■ **EXERCISE GOAL**
Could you find every line in the records below that contains the word "like" and copy it?
-- Opening Marker --
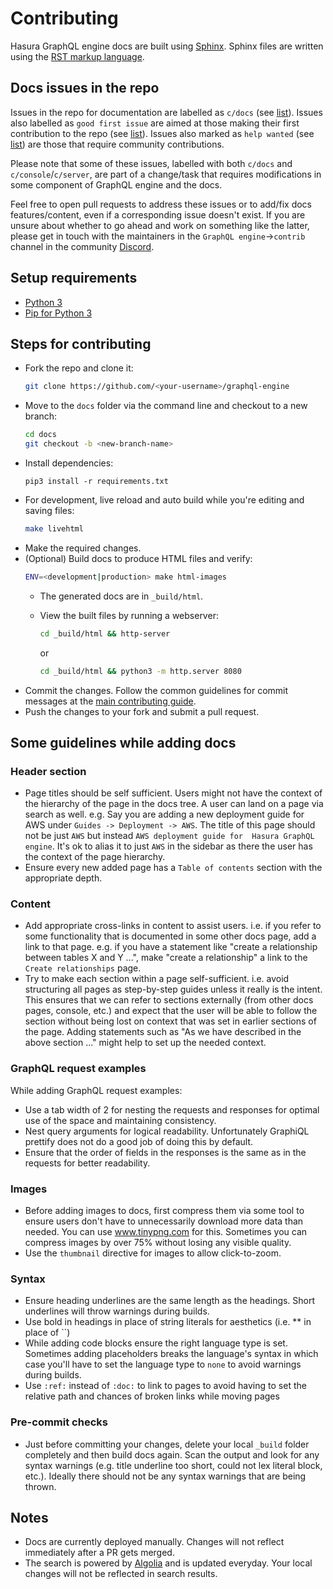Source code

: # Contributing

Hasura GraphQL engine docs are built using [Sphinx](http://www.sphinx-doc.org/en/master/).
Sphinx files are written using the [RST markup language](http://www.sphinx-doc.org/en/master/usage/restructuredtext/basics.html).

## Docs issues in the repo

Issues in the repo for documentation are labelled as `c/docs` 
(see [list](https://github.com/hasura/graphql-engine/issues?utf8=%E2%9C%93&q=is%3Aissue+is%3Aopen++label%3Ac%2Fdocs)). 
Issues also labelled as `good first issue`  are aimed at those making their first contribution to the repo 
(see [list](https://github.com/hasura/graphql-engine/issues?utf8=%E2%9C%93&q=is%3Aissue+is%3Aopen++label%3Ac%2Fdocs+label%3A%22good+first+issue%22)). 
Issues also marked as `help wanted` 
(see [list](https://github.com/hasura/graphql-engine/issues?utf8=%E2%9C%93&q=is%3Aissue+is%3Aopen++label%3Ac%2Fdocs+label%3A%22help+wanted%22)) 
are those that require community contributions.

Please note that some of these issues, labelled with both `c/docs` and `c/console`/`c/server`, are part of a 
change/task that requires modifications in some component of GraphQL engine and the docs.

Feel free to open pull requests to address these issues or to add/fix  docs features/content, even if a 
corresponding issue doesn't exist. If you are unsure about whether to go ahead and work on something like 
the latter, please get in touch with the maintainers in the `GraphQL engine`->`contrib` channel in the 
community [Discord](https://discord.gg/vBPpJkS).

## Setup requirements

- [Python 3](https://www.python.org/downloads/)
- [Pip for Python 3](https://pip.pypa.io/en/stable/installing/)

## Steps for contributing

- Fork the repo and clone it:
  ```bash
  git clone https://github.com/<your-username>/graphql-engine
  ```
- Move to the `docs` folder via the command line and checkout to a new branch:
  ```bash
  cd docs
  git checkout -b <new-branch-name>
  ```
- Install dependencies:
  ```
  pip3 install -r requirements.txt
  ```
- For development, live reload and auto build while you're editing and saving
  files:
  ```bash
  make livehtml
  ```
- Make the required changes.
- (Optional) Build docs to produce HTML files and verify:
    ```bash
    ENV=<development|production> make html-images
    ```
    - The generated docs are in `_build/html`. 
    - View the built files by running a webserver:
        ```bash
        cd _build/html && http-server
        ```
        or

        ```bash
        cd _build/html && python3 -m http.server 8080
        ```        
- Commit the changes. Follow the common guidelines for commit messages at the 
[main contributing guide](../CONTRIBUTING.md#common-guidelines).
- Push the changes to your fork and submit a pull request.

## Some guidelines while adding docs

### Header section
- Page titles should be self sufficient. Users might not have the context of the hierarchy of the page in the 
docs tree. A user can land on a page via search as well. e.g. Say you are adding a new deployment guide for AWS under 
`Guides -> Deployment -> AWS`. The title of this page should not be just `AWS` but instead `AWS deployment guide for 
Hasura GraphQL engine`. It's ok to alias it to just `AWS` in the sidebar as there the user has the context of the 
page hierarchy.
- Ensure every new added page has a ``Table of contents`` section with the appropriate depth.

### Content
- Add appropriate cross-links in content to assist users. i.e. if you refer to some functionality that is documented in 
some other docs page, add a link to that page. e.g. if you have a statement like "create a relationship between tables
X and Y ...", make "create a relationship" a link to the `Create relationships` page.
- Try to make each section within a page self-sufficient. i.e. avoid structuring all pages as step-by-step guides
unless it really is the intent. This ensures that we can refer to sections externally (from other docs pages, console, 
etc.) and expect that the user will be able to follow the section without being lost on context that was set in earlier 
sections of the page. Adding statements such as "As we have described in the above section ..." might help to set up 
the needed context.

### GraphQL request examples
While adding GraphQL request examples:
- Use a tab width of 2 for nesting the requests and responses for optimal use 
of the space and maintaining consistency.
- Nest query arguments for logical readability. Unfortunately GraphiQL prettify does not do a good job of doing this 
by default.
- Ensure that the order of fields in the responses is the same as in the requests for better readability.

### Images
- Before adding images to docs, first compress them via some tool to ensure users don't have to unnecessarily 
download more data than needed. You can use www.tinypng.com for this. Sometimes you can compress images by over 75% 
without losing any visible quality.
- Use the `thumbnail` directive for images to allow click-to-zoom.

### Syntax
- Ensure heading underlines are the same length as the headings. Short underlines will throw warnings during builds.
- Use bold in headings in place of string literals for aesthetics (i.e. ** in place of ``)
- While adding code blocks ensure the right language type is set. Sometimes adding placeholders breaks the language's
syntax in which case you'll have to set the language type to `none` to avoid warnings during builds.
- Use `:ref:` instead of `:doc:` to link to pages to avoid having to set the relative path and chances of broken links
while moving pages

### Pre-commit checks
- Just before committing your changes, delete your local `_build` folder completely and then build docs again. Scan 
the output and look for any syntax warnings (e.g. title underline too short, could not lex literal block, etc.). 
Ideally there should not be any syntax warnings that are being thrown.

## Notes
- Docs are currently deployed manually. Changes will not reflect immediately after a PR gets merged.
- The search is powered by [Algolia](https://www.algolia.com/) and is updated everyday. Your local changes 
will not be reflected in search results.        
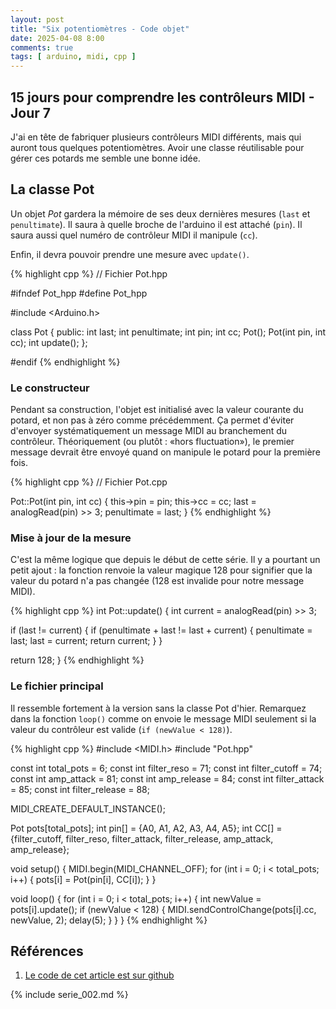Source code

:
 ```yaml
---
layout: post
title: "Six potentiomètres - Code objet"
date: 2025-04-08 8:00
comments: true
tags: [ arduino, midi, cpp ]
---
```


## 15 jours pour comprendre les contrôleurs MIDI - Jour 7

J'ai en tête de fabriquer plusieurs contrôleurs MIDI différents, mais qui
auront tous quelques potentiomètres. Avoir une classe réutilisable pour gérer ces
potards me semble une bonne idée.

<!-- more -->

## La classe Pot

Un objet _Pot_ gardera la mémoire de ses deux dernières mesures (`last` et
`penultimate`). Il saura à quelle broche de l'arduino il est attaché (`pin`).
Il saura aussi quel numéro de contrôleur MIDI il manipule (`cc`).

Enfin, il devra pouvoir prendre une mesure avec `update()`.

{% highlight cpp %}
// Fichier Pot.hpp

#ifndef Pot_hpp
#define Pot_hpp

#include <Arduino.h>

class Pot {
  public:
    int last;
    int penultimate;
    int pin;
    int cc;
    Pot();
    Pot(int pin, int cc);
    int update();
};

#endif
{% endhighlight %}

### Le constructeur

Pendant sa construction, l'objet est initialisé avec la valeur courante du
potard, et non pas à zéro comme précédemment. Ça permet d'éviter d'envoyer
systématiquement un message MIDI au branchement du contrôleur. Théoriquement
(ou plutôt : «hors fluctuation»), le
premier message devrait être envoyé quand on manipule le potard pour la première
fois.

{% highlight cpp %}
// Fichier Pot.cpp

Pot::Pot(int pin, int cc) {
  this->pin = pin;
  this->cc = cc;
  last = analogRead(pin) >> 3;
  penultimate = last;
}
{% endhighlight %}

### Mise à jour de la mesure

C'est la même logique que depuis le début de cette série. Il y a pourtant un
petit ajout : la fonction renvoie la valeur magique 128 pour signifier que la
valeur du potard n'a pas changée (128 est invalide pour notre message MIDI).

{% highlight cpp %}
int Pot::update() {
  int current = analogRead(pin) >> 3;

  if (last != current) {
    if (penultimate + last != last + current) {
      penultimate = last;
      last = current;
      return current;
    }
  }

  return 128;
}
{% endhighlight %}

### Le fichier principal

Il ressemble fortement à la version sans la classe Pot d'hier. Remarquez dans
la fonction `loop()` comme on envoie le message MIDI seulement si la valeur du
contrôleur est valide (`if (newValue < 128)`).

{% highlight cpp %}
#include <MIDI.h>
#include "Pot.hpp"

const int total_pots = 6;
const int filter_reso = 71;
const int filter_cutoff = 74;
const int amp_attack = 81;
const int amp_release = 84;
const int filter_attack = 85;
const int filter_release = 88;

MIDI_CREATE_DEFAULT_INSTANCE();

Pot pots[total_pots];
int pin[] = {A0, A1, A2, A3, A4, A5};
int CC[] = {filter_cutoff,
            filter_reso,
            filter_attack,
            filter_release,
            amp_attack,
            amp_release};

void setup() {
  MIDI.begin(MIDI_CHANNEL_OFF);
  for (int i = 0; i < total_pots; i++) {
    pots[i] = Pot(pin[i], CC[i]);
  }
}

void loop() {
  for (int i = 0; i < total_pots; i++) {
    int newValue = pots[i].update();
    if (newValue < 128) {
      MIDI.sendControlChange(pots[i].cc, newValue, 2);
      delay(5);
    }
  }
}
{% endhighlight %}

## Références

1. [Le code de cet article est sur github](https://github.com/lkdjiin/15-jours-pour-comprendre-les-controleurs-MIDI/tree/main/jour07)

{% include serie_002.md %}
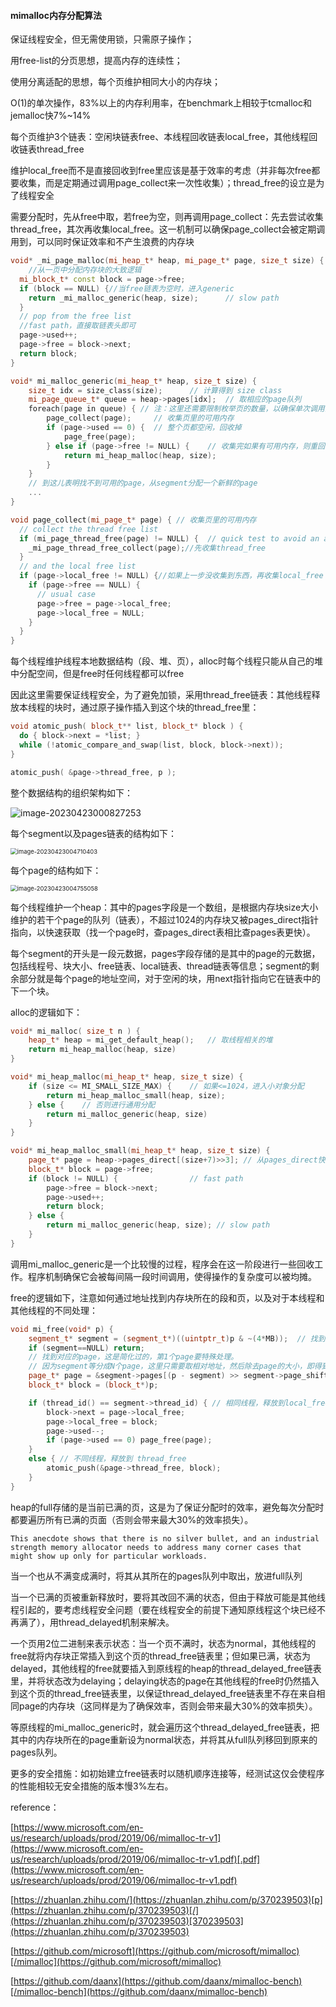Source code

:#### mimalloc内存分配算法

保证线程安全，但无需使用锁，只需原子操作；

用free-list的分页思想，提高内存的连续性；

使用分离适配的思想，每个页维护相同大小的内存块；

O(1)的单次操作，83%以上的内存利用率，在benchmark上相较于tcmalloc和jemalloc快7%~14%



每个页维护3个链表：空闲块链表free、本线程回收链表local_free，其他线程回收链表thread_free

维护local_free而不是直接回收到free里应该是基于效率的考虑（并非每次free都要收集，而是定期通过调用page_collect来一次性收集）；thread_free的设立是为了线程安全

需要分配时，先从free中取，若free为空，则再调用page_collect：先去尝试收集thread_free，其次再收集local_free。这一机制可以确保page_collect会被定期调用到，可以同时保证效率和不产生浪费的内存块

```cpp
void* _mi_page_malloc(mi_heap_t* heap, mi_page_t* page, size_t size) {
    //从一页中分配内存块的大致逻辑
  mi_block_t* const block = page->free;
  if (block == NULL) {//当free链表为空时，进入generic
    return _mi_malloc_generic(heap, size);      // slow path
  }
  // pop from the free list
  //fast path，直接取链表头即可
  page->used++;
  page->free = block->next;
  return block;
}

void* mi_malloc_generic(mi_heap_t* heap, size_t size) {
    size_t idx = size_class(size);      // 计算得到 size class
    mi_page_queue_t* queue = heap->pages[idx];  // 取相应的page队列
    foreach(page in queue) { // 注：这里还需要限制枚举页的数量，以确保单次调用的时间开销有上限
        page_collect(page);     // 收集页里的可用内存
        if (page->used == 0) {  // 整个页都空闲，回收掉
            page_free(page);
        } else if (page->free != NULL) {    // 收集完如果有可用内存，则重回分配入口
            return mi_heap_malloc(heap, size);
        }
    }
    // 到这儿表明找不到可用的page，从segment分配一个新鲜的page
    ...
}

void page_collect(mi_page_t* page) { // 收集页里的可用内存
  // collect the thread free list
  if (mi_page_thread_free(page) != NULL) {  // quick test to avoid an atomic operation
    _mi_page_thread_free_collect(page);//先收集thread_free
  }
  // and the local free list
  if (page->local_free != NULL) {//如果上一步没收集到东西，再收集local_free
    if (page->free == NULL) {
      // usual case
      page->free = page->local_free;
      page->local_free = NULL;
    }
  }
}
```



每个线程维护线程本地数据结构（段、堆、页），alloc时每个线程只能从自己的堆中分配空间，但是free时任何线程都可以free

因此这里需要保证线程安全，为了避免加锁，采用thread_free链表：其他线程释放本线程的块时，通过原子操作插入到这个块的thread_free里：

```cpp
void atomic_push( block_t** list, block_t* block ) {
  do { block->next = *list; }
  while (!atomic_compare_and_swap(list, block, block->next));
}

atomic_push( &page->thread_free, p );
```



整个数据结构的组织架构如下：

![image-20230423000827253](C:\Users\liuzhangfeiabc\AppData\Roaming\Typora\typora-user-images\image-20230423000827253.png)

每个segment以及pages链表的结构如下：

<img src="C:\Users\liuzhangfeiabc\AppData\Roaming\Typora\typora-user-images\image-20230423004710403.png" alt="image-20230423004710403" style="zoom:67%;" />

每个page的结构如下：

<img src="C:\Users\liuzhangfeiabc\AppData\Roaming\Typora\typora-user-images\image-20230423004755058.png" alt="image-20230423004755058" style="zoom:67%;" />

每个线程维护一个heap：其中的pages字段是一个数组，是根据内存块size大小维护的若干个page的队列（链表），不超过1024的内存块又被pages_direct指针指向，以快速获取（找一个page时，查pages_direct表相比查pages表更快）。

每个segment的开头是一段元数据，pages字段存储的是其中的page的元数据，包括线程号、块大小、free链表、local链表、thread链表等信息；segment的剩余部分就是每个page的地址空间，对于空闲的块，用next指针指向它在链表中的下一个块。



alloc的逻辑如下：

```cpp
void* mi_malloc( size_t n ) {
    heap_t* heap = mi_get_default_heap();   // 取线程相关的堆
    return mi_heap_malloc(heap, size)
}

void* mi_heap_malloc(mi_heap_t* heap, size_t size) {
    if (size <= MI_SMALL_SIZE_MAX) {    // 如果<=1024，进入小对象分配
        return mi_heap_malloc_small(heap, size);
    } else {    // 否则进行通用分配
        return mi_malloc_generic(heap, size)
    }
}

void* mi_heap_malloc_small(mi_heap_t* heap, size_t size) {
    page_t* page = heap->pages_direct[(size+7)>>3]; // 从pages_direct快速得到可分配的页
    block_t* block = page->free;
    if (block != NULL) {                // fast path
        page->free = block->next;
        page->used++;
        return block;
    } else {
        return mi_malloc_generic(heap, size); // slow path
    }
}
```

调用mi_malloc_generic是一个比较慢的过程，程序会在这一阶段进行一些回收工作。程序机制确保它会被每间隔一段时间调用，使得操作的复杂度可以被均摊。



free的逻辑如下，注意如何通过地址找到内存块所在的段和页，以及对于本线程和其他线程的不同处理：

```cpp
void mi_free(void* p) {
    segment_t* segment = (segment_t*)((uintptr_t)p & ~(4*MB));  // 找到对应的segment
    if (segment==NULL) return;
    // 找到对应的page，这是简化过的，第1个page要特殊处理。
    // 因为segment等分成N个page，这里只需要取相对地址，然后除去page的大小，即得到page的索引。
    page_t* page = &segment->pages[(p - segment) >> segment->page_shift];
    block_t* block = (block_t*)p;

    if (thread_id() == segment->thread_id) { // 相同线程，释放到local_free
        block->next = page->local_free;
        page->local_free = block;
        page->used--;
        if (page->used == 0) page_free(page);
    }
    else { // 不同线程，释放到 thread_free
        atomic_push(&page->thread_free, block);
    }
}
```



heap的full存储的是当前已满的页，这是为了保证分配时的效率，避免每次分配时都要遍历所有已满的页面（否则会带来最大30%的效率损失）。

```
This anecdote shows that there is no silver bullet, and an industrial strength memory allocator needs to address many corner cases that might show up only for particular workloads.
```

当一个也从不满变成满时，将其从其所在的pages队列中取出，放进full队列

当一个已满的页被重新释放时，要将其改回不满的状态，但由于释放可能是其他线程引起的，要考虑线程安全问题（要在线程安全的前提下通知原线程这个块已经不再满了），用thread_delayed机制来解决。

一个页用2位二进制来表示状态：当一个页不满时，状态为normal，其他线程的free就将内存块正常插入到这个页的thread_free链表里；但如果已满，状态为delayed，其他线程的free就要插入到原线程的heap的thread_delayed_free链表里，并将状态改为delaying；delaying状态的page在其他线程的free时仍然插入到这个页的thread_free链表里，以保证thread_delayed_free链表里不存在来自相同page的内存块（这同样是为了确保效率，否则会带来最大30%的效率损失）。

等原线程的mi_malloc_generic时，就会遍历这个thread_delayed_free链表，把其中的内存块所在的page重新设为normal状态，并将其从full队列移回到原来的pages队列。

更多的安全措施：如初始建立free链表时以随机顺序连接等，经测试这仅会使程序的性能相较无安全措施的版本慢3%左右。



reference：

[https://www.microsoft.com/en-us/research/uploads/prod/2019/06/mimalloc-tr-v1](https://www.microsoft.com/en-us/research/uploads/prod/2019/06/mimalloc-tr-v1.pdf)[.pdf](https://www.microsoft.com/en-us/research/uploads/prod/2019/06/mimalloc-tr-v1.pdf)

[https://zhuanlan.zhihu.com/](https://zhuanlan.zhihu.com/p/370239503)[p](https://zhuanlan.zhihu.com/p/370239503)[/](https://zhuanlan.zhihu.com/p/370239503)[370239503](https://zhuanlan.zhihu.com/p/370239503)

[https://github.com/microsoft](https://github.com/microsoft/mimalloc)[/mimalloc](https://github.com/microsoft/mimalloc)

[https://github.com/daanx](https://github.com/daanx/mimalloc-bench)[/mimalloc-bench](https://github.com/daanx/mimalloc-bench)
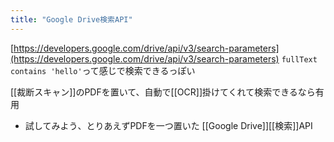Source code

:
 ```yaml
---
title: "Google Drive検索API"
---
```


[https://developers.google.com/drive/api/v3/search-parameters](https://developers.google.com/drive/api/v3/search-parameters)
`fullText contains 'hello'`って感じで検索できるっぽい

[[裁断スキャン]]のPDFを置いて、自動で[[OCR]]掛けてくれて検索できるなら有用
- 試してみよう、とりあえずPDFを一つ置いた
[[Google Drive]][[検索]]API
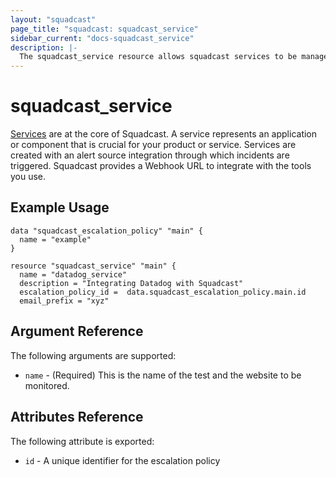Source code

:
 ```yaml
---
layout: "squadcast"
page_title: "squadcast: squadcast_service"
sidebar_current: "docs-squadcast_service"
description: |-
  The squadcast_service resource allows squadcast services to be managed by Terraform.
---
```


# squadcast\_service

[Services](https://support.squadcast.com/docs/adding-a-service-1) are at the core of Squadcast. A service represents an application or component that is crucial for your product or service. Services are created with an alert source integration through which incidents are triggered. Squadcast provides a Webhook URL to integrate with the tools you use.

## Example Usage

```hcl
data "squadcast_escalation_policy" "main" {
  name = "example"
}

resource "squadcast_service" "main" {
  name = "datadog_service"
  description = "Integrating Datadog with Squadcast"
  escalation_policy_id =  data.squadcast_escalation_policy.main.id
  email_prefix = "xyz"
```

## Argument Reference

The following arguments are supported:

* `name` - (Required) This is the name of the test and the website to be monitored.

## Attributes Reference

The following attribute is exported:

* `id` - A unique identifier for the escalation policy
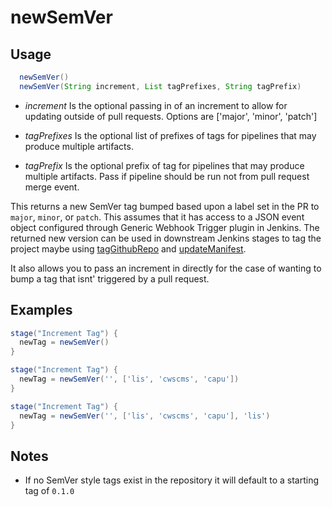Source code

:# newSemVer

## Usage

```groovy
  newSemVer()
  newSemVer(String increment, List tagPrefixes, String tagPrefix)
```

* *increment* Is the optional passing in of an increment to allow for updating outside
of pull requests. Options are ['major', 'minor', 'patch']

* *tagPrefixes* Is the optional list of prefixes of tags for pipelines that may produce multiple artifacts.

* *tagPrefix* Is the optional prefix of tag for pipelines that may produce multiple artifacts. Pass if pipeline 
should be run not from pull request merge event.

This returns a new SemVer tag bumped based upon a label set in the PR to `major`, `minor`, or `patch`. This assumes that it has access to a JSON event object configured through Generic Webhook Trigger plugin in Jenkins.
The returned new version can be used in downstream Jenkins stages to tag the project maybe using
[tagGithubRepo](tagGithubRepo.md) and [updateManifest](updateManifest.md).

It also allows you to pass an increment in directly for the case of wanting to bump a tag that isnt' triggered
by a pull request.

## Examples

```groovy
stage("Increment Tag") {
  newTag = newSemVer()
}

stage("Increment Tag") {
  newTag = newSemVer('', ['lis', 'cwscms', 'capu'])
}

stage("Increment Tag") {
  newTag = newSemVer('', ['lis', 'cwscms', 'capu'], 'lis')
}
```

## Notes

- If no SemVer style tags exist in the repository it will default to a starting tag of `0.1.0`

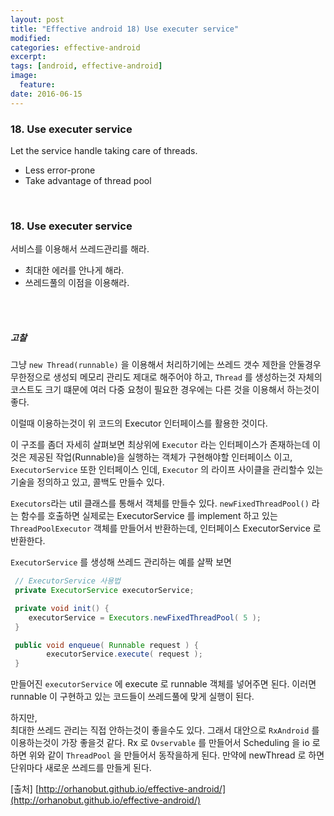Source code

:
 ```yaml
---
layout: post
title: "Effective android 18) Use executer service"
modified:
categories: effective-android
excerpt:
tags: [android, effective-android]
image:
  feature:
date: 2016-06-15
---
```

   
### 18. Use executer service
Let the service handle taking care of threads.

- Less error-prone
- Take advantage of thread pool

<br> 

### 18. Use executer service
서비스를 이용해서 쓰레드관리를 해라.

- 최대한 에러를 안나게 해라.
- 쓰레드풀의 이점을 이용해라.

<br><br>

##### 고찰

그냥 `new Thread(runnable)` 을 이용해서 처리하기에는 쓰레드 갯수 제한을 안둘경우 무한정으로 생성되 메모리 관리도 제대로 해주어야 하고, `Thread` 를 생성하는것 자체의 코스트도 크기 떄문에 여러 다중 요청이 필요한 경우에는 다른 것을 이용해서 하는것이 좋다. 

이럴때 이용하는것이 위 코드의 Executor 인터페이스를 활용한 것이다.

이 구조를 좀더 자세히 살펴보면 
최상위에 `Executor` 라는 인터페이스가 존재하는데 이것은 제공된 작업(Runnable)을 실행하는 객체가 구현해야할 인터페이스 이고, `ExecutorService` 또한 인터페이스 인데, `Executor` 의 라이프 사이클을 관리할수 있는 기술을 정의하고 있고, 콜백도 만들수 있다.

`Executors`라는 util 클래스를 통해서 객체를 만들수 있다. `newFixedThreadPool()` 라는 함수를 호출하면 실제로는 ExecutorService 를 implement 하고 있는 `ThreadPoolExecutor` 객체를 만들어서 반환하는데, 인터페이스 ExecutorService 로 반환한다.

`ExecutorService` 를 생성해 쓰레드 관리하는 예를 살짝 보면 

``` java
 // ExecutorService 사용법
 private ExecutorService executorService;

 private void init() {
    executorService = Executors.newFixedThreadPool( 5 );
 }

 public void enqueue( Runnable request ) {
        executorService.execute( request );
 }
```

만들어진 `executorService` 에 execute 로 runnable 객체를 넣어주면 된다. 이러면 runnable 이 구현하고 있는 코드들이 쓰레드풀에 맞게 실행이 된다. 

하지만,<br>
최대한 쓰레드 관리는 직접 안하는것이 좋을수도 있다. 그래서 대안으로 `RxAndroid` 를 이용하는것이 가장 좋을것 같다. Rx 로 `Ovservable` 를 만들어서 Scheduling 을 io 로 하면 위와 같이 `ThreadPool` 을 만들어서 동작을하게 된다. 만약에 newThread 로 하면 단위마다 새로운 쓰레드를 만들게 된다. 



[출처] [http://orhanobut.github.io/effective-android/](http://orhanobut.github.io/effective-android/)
-- Closing Marker --
■ **EXERCISE RESULT**
corresponding issue doesn't exist. If you are unsure about whether to go ahead and work on something like 
some other docs page, add a link to that page. e.g. if you have a statement like "create a relationship between tables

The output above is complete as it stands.